Torrential rain in the western Serbian town of Banja Koviljaca led to a 65-year old man drowning after his house was flooded, Beta news agency reported, quoting local police.
Several local roads were damaged as well as dozens of houses and a hospital, the agency said.
The Stira river overflowed in the neighboring town of Loznica, sweeping away two bridges and flooding around 100 homes.
In neighboring Bosnia hundreds of households were flooded in several regions, mostly the same ones hit by May's severe floods, the worst in the Balkans in more than a century.
Police said one person was reported missing in Banja Luka, where a state of emergency was declared.

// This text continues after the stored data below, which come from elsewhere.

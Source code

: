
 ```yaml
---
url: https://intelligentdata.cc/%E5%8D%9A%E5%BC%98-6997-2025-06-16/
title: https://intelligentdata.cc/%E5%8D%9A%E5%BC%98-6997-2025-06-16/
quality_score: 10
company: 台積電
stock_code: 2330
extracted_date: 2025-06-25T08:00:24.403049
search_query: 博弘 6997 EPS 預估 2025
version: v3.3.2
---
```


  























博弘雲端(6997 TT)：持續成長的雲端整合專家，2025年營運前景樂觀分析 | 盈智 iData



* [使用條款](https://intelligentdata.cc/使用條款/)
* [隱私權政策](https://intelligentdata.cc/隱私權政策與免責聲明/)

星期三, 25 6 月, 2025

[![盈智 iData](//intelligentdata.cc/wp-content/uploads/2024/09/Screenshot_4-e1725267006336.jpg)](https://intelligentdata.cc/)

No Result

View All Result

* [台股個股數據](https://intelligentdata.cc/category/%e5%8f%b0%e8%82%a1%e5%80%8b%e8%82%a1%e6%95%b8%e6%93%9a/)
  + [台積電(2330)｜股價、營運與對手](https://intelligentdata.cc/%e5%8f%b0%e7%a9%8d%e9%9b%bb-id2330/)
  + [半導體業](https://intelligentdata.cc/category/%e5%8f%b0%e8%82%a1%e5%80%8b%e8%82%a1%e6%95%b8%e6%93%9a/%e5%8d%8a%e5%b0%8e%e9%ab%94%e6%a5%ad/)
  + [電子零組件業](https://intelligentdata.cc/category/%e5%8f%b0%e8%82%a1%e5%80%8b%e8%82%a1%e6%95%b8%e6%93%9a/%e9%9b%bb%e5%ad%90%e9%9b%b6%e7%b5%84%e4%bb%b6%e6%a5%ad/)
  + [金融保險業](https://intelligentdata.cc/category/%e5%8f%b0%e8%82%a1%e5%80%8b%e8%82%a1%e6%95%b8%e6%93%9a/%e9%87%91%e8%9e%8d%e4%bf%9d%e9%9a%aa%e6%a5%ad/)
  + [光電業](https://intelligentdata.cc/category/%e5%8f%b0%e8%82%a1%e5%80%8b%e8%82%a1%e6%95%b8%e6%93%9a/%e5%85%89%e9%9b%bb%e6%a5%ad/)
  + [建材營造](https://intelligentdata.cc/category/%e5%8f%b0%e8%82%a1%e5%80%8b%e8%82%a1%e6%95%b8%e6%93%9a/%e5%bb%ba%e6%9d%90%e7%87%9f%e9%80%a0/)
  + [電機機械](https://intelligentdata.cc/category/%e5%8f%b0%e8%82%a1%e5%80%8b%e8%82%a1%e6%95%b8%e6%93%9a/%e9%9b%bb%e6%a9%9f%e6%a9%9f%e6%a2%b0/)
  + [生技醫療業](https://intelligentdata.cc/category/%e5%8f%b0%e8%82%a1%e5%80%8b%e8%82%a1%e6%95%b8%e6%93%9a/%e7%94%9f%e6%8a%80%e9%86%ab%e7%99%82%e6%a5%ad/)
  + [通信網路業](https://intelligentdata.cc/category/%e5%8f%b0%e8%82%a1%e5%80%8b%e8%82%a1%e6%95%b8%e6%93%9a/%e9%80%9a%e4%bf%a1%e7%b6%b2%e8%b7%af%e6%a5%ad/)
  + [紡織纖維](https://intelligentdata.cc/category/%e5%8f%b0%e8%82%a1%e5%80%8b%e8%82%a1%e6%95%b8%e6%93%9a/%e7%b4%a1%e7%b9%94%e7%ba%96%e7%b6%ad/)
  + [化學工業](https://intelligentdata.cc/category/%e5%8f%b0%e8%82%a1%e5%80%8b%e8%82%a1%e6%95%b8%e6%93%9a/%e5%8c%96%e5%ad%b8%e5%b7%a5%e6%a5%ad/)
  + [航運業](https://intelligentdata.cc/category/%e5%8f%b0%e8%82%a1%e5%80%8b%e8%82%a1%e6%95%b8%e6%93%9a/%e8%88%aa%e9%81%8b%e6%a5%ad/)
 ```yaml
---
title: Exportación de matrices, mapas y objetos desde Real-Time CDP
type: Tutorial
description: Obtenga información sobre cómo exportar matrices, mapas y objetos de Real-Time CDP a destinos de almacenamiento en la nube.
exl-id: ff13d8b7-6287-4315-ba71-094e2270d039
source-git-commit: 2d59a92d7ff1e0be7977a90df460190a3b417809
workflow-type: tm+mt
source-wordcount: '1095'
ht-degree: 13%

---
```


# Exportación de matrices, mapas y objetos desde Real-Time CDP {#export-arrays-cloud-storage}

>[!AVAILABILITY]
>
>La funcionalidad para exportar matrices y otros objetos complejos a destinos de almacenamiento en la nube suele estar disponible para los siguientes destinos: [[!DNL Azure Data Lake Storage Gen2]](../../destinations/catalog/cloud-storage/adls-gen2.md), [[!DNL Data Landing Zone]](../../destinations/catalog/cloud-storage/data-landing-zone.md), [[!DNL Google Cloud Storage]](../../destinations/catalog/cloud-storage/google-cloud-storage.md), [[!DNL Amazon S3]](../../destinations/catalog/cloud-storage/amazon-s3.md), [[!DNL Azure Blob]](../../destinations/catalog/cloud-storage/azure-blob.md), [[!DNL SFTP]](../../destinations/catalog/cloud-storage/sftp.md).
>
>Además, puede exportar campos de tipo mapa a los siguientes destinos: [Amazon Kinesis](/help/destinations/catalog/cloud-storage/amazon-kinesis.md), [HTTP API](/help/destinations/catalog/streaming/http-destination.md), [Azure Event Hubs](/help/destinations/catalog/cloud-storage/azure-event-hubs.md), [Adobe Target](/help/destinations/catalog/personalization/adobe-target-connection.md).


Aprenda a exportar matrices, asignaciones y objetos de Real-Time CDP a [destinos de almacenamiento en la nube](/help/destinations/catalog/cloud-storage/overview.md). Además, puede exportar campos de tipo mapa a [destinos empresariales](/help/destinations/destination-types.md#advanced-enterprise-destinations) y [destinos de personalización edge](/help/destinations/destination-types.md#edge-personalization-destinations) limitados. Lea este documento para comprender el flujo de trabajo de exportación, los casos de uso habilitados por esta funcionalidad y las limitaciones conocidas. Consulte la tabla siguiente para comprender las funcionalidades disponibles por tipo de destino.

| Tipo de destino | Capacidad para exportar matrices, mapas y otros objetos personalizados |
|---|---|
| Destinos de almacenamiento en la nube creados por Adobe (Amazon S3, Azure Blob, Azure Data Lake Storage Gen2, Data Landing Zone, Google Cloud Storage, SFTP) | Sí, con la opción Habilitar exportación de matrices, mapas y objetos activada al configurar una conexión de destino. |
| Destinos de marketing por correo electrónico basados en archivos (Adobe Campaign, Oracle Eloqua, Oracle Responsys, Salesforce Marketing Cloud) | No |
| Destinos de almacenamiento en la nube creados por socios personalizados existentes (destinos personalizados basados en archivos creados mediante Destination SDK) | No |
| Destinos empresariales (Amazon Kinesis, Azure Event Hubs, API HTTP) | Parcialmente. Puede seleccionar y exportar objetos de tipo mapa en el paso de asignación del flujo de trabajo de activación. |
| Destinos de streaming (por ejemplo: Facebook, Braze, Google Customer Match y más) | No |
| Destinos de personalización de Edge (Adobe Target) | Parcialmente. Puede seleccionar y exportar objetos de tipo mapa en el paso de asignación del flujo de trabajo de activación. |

In the region of Gracanica, near Tuzla, some 200 homes were evacuated in several affected villages.
"Streams and rivers have very quickly turned into torrents which carried all in front of them," a member of the civil protection center told national television.
Almost two million people were affected by the May floods in Serbia, Bosnia and Croatia.
Hundreds of thousands people were evacuated, many of them left homeless, while 77 people were killed, mostly in Serbia and Bosnia.
The damage for the two countries was estimated at some 3.5 billion euros ($4.7 billion).